INSTRUCTIONS FOR THE TASK: For each line in the data below that holds "worked", return a copy.

EXTRACTED DATA:
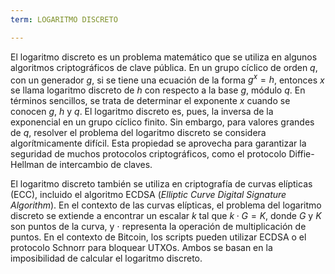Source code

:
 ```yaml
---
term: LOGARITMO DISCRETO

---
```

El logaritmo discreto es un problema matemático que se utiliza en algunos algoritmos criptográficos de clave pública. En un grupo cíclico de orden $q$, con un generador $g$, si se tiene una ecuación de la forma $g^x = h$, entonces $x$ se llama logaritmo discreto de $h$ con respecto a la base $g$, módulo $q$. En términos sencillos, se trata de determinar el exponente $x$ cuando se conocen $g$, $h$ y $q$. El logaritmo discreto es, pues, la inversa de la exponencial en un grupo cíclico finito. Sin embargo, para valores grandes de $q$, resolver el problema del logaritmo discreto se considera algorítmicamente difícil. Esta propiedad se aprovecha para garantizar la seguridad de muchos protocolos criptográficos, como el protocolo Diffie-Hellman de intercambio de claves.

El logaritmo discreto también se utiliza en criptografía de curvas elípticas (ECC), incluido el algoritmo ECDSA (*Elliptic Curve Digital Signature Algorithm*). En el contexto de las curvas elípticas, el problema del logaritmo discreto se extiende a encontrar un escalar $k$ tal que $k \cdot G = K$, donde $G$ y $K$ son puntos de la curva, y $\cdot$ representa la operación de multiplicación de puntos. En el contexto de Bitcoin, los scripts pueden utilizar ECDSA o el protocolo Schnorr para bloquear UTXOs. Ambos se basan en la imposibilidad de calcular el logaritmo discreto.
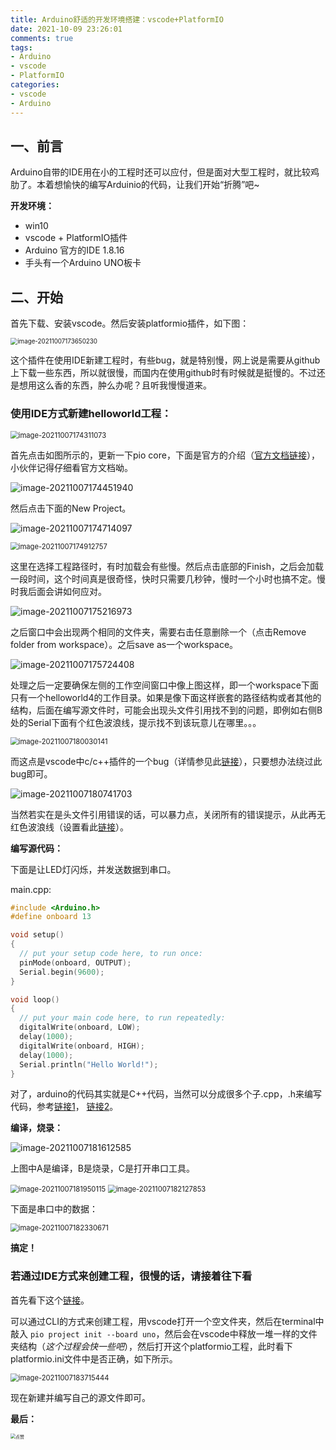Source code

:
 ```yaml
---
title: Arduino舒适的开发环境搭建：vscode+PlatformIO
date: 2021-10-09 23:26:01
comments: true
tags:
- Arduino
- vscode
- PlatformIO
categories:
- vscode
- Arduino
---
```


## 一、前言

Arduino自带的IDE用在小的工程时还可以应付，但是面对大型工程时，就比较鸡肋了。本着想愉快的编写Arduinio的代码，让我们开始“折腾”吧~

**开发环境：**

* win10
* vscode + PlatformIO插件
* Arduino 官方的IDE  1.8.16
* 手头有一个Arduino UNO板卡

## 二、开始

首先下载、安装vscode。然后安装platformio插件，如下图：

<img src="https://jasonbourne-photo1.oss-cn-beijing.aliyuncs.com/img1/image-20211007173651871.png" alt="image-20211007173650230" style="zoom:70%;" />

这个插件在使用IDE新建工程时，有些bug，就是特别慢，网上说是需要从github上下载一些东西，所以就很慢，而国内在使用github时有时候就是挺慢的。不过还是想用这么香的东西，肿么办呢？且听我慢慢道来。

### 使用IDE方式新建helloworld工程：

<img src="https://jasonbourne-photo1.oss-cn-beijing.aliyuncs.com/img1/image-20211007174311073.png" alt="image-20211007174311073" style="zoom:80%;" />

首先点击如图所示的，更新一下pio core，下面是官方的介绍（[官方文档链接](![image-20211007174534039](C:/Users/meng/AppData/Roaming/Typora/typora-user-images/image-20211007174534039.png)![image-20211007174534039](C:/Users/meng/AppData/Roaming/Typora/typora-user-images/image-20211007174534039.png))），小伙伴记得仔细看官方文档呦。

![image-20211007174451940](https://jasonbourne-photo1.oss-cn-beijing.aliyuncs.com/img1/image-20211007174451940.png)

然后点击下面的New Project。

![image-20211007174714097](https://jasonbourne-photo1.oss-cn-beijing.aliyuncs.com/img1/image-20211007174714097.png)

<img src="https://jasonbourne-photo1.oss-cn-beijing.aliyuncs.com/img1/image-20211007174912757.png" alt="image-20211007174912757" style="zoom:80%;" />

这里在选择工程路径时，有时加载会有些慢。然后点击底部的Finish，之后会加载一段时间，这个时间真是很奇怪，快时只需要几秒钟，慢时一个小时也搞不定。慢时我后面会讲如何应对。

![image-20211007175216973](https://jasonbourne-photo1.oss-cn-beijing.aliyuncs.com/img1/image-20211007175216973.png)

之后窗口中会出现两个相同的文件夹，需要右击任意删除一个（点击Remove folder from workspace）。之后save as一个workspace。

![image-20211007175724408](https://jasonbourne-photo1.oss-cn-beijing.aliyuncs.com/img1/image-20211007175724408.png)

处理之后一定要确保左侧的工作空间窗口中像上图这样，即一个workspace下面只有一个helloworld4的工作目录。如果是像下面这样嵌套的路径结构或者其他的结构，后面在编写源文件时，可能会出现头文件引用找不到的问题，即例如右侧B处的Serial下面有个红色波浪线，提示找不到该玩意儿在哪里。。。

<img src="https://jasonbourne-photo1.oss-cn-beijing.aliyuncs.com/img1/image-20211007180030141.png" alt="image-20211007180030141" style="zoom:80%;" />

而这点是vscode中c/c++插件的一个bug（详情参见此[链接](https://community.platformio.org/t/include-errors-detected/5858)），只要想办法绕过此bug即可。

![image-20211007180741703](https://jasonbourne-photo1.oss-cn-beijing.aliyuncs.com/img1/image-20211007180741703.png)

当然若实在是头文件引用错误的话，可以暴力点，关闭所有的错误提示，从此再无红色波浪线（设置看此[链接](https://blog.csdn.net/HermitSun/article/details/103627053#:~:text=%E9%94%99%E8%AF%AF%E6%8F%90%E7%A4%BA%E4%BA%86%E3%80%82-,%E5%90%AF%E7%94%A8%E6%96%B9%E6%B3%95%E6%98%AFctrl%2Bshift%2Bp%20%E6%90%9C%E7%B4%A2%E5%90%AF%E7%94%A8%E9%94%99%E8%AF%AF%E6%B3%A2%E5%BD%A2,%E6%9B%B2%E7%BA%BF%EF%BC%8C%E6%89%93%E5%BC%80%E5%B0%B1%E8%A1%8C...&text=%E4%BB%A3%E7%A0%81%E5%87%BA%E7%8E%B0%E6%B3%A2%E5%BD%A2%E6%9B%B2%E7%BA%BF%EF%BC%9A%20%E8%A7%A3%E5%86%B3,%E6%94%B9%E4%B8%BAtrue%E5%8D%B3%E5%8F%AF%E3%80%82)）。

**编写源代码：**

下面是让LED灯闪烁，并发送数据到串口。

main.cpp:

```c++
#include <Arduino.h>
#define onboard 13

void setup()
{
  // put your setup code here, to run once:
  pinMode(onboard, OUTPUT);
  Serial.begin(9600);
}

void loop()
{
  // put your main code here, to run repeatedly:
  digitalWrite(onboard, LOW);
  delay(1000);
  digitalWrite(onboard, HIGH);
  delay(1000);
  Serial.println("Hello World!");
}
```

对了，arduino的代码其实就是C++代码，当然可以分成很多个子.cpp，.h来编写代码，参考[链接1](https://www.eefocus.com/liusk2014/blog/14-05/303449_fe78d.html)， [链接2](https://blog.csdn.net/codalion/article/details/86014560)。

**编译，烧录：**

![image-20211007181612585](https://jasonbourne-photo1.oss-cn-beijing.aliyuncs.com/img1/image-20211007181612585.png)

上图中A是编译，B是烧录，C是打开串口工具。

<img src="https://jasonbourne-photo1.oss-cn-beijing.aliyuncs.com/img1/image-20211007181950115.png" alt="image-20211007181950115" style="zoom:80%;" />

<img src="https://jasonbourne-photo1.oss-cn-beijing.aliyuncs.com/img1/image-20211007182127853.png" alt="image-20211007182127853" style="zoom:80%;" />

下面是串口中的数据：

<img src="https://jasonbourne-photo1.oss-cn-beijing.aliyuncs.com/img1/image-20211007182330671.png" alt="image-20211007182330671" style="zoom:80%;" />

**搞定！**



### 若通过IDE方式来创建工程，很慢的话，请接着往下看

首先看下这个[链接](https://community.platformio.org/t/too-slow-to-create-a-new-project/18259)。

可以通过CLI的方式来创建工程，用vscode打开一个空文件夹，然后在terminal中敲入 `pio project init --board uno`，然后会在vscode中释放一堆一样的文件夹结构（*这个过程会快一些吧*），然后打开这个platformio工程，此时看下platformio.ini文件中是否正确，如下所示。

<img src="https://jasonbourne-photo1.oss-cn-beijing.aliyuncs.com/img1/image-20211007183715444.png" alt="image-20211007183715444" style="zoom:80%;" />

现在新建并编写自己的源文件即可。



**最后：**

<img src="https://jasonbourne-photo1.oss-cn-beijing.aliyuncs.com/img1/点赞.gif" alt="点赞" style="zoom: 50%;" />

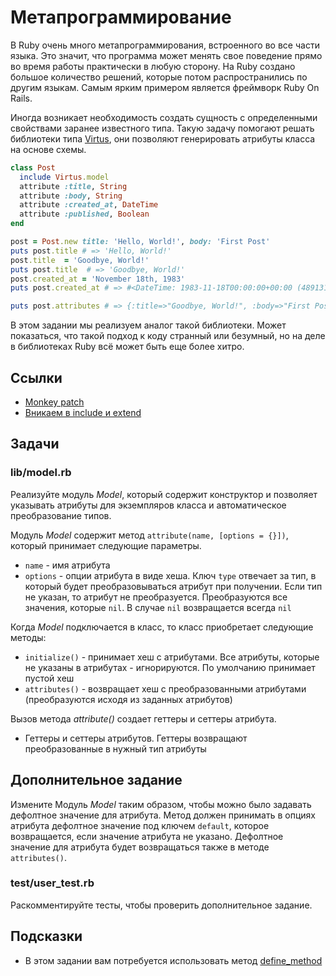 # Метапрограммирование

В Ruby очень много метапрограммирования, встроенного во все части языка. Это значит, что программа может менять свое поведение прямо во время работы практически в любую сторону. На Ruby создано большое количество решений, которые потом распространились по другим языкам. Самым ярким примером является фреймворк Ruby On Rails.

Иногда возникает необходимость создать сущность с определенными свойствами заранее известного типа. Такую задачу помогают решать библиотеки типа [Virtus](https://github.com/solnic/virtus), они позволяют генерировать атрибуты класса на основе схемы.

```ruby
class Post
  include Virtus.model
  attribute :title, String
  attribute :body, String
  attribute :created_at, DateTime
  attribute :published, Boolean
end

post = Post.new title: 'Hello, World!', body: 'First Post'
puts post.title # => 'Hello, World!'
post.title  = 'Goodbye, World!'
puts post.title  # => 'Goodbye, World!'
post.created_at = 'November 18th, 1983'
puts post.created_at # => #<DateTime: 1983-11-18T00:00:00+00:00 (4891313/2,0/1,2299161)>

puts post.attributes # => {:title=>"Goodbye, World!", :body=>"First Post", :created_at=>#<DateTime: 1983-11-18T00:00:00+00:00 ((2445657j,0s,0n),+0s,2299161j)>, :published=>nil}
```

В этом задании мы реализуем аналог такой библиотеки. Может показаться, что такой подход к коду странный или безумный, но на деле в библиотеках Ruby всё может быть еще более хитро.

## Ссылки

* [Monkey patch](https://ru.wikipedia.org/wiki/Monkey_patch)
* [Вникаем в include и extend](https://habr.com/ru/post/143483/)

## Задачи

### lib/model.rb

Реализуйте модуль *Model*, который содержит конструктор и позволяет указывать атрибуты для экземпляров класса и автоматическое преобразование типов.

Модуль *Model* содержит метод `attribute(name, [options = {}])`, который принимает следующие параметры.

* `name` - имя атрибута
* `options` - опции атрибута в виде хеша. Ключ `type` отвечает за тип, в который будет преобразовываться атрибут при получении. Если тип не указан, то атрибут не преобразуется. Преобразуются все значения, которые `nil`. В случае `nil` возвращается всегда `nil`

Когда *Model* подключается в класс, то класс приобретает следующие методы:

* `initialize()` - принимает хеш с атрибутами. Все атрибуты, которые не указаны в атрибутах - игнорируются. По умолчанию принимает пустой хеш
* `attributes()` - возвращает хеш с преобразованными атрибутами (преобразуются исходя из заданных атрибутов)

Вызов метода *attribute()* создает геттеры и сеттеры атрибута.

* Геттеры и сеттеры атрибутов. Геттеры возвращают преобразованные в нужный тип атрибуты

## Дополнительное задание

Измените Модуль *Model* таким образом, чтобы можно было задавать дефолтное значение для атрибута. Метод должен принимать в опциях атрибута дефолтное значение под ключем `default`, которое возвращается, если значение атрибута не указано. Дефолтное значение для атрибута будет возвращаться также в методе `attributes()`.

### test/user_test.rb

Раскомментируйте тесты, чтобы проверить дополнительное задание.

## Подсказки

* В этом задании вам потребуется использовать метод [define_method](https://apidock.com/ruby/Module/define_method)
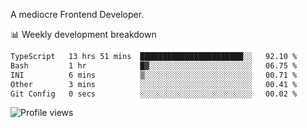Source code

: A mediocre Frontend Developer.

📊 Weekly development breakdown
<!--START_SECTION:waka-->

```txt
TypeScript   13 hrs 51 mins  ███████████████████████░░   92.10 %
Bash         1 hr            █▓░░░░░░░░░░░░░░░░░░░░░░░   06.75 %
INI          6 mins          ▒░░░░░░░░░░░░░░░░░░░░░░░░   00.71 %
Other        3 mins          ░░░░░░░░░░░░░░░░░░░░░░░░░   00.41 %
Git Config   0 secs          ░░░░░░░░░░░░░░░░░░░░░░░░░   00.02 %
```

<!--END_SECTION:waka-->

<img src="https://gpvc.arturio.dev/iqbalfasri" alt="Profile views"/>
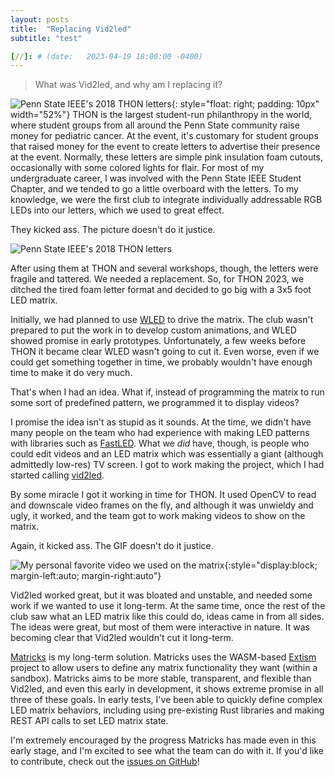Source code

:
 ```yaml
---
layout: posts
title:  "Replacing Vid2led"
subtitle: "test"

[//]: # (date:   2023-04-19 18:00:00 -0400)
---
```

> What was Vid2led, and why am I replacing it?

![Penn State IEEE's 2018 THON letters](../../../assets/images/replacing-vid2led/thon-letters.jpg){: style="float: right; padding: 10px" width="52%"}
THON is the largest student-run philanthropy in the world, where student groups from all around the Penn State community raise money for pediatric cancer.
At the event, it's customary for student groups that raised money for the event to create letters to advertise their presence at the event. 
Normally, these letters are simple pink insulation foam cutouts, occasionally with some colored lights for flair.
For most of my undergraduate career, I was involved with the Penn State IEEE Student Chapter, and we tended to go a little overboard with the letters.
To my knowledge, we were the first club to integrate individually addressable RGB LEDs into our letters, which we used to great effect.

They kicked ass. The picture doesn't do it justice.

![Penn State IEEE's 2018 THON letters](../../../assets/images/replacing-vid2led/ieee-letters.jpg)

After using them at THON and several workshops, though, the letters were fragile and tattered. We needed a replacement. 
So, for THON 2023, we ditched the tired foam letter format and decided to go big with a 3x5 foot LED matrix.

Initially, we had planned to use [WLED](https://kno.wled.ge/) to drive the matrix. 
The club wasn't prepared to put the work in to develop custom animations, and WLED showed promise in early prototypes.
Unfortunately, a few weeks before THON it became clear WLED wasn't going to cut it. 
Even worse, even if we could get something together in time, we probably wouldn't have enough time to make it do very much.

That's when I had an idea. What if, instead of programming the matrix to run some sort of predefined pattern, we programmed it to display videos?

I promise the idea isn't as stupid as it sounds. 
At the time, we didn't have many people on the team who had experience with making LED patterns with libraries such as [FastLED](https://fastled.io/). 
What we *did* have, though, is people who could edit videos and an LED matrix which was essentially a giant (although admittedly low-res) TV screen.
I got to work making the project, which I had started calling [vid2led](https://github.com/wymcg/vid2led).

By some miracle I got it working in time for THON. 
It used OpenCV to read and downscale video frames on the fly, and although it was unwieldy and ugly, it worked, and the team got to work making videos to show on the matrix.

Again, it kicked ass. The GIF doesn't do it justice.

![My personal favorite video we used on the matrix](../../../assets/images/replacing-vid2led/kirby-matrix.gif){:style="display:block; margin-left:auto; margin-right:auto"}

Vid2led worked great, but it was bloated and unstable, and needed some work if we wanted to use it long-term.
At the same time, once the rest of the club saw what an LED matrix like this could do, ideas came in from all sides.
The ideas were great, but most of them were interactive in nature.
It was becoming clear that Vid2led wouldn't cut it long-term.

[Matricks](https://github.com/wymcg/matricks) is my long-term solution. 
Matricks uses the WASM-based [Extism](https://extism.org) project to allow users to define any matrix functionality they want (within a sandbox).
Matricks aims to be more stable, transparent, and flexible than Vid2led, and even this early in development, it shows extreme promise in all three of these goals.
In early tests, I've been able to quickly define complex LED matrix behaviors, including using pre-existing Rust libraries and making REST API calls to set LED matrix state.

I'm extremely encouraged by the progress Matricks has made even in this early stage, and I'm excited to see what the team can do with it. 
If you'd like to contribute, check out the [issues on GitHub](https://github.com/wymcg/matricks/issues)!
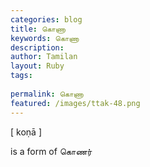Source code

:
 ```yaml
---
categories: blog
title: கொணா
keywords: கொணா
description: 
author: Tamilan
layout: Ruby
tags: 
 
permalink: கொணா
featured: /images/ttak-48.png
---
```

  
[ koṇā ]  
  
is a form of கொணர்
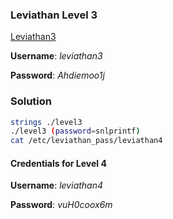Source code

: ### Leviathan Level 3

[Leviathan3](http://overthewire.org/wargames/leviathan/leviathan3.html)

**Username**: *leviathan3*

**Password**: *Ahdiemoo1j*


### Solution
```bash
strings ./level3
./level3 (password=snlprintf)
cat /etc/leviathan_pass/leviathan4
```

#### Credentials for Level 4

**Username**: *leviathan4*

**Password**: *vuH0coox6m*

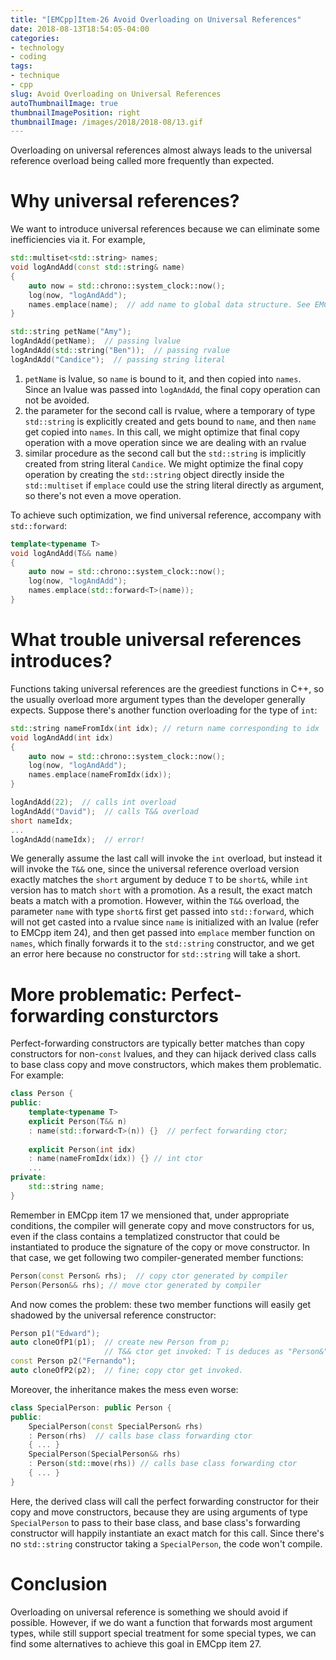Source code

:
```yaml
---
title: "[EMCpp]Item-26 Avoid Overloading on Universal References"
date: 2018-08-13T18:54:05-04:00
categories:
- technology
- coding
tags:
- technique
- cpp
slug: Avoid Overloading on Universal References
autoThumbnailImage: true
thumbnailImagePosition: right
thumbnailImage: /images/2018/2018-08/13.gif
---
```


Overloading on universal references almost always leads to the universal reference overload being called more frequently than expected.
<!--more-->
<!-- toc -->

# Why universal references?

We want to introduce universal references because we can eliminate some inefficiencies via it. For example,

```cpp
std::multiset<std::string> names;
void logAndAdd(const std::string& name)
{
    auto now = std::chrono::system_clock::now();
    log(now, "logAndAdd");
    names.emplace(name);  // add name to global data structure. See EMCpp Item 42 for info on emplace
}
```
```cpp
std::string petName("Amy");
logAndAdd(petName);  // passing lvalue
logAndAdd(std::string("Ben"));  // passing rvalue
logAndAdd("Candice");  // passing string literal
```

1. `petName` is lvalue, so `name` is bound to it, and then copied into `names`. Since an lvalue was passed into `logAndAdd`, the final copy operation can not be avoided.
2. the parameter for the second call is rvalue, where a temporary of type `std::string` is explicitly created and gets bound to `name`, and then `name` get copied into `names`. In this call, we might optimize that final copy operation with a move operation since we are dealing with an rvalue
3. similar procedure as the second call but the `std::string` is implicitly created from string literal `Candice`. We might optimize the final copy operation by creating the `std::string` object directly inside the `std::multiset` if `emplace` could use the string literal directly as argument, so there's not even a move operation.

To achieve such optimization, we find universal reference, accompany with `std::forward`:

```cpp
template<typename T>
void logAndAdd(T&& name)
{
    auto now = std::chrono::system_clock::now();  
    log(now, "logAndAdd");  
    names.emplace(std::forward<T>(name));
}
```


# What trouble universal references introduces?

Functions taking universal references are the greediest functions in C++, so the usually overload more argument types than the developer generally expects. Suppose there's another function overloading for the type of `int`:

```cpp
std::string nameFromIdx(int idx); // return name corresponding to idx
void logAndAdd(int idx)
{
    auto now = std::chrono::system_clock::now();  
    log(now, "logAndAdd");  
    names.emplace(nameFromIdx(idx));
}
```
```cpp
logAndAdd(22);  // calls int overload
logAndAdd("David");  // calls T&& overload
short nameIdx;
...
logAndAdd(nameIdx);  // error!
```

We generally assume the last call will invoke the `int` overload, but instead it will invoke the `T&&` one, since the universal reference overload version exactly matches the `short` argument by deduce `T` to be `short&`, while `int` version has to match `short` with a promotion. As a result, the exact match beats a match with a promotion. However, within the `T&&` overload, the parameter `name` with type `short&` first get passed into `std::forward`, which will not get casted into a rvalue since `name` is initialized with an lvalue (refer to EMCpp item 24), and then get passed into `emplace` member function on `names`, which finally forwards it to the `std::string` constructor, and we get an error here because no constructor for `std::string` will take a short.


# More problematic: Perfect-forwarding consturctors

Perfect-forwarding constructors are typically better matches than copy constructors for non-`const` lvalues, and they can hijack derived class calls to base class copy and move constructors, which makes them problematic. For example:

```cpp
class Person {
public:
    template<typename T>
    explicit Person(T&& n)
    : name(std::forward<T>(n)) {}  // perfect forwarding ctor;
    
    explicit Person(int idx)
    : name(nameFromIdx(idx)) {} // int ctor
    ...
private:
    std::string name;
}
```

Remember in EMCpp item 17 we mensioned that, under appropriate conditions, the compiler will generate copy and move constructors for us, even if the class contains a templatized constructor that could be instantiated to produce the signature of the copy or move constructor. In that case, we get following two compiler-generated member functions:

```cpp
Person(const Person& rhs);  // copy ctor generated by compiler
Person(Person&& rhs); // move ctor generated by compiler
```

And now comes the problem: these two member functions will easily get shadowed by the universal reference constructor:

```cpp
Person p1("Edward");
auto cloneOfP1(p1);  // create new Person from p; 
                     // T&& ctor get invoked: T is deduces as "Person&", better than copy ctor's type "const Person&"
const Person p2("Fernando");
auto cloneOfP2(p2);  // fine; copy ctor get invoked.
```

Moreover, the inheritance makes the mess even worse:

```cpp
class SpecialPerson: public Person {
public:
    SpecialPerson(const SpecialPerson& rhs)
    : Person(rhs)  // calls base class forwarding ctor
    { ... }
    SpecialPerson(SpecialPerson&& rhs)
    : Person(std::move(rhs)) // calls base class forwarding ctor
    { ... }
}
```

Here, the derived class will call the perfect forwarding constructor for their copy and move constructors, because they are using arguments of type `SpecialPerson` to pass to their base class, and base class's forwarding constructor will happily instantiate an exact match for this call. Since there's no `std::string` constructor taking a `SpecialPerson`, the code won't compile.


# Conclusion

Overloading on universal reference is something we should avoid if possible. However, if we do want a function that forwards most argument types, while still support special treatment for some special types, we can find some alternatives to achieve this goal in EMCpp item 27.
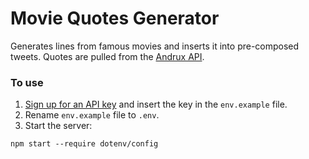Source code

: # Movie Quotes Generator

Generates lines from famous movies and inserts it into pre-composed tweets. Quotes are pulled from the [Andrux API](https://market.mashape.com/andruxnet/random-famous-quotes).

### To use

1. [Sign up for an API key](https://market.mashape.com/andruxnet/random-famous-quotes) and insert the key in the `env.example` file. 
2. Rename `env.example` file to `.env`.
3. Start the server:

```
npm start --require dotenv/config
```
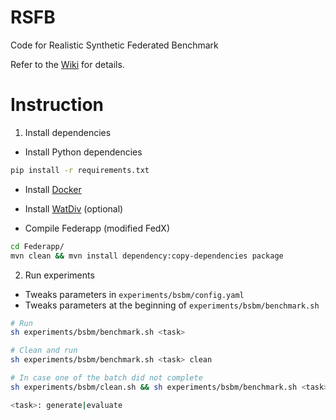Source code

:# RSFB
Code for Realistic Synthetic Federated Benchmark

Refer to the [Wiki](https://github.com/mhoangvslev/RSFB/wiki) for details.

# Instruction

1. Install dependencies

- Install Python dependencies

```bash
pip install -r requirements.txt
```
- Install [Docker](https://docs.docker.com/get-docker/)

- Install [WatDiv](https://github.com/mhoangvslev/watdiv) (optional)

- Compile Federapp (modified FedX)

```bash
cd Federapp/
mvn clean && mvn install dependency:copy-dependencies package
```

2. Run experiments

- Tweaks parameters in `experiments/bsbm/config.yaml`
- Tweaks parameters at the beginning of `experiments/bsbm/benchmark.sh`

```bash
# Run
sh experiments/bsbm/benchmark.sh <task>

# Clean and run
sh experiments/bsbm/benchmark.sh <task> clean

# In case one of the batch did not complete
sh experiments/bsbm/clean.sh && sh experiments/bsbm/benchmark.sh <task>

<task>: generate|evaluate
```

COMPLETED TASK:
It used OpenCV to read and downscale video frames on the fly, and although it was unwieldy and ugly, it worked, and the team got to work making videos to show on the matrix.
Vid2led worked great, but it was bloated and unstable, and needed some work if we wanted to use it long-term.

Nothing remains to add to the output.